DATASET ENTRIES
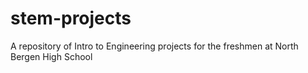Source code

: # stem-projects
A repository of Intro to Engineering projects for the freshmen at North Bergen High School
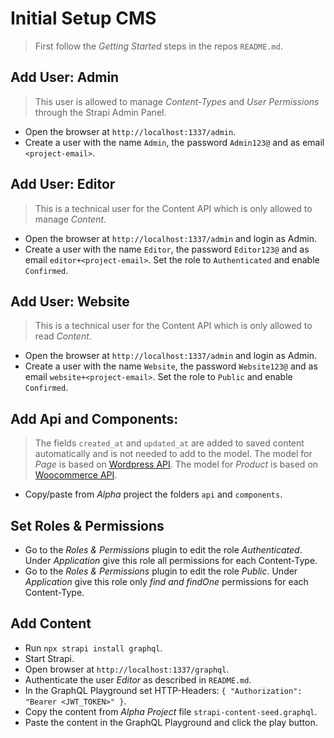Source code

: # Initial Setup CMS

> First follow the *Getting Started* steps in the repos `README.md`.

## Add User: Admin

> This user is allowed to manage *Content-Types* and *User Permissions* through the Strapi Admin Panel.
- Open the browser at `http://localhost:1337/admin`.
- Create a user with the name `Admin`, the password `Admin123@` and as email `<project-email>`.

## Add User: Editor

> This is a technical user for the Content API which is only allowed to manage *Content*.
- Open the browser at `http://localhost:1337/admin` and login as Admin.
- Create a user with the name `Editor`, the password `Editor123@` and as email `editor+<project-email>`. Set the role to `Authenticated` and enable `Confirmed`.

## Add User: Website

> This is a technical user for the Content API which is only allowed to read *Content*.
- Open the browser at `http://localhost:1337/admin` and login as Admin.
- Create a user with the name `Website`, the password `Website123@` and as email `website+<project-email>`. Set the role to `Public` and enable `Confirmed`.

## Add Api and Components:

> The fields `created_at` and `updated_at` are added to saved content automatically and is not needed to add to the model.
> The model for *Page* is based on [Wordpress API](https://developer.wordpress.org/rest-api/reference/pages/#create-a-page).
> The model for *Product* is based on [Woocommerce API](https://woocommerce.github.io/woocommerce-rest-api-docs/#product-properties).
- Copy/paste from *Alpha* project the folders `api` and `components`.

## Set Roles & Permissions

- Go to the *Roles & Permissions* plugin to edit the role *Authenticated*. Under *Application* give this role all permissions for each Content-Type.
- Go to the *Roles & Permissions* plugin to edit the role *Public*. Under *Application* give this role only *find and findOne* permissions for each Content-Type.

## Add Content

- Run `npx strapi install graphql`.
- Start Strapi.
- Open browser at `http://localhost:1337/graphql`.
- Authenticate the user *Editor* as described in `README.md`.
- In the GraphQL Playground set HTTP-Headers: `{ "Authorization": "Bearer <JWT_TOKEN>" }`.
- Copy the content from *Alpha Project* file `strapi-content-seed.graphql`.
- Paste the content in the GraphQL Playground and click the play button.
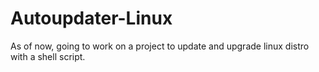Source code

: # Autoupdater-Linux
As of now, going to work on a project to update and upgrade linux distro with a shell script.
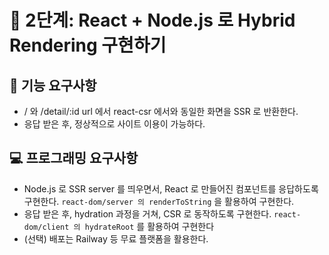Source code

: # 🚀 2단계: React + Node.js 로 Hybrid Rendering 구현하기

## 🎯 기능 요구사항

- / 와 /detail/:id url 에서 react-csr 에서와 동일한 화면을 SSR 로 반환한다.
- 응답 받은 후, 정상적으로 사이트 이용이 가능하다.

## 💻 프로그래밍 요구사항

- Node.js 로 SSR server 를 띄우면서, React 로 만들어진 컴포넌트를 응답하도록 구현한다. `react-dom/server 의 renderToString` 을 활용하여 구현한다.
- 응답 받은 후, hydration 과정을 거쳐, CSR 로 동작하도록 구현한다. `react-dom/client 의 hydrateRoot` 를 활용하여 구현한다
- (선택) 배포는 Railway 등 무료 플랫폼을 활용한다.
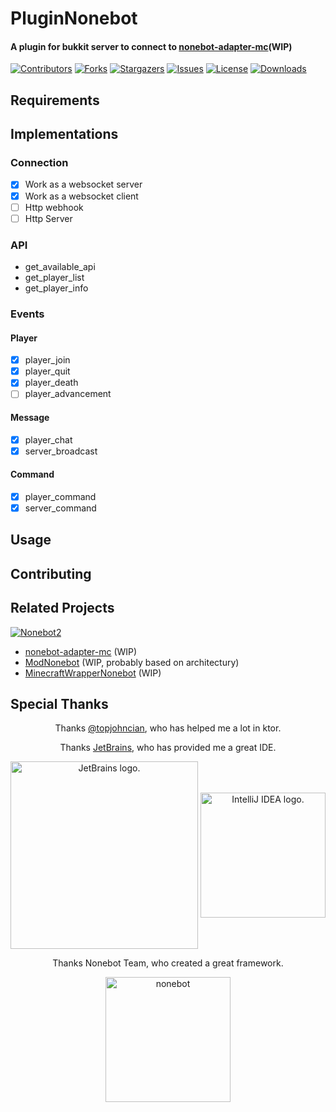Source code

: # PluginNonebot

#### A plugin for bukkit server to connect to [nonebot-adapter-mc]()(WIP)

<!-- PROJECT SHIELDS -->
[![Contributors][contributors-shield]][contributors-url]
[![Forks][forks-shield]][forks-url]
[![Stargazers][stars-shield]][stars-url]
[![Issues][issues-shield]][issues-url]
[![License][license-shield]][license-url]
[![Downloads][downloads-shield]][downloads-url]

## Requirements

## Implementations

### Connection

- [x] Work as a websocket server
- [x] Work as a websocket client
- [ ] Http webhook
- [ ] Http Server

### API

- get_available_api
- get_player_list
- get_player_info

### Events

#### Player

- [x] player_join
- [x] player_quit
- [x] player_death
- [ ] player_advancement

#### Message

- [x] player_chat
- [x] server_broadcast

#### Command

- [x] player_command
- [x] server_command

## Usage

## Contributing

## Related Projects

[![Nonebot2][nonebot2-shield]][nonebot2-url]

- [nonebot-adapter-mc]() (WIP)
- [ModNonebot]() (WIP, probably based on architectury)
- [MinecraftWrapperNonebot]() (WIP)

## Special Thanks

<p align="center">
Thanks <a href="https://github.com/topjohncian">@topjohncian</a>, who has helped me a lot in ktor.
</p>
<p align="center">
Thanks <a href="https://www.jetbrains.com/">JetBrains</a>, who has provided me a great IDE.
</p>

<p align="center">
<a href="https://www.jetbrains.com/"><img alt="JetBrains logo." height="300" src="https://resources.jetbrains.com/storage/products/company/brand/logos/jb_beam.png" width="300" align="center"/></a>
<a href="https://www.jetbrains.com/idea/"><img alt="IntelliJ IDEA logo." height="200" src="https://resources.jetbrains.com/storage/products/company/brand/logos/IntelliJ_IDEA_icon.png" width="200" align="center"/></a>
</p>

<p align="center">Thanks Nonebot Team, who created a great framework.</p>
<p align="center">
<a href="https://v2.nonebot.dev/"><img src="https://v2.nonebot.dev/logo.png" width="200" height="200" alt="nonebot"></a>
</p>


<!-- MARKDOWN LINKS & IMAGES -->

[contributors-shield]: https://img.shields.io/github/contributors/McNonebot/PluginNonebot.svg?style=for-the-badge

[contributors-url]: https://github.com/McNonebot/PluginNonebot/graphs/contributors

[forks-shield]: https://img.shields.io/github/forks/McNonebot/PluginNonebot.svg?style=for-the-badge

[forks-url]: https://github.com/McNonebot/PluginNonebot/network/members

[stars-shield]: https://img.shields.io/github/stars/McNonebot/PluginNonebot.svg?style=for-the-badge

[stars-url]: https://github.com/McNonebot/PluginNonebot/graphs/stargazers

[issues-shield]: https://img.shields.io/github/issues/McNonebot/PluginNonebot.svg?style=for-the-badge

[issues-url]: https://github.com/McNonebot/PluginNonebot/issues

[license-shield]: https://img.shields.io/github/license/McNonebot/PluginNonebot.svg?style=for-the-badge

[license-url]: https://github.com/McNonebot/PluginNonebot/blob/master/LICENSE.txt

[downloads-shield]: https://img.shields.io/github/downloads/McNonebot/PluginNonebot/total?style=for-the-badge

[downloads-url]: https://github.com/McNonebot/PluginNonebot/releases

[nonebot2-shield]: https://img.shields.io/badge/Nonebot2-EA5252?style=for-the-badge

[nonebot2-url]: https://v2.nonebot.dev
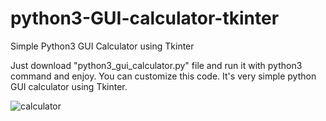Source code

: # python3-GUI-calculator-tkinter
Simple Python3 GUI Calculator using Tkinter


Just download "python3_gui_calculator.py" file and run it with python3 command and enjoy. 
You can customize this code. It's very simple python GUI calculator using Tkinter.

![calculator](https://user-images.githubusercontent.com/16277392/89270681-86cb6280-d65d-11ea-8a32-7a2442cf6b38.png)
==
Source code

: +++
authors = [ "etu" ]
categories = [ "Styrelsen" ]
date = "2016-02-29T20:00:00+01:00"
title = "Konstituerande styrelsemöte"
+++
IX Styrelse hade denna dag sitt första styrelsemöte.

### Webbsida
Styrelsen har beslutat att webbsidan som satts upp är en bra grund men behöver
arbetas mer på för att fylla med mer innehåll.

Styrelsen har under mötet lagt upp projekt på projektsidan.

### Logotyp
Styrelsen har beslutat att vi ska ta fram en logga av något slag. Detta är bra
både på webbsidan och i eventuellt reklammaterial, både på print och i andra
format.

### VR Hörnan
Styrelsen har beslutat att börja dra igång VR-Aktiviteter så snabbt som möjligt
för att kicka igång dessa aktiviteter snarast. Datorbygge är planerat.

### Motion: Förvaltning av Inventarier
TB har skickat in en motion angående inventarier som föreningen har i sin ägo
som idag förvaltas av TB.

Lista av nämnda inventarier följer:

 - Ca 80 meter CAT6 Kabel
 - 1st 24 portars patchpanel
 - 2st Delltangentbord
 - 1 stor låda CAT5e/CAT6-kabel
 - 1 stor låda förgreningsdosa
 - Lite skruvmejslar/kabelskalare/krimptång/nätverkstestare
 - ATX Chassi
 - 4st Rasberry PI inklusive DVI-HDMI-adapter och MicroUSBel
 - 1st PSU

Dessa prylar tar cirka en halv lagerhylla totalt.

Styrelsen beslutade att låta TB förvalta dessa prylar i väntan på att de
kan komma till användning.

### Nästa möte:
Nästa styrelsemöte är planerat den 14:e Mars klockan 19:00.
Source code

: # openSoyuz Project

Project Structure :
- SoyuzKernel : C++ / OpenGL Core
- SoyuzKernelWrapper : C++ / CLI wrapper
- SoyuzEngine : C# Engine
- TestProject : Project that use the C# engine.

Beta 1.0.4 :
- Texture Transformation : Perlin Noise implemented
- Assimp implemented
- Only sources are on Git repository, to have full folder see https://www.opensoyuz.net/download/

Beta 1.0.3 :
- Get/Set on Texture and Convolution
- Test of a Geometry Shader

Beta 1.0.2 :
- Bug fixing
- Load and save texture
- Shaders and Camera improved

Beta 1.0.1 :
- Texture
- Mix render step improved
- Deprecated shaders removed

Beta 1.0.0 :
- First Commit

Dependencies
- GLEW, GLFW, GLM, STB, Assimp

ACTIVITY
Once you find the line with "<!-- PROJECT SHIELDS -->" in the entries above, output it and each line after it up to and including the line with "- get_player_info", and nothing else.

EXERCISE SOLUTION
<!-- PROJECT SHIELDS -->
[![Contributors][contributors-shield]][contributors-url]
[![Forks][forks-shield]][forks-url]
[![Stargazers][stars-shield]][stars-url]
[![Issues][issues-shield]][issues-url]
[![License][license-shield]][license-url]
[![Downloads][downloads-shield]][downloads-url]

## Requirements

## Implementations

### Connection

- [x] Work as a websocket server
- [x] Work as a websocket client
- [ ] Http webhook
- [ ] Http Server

### API

- get_available_api
- get_player_list
- get_player_info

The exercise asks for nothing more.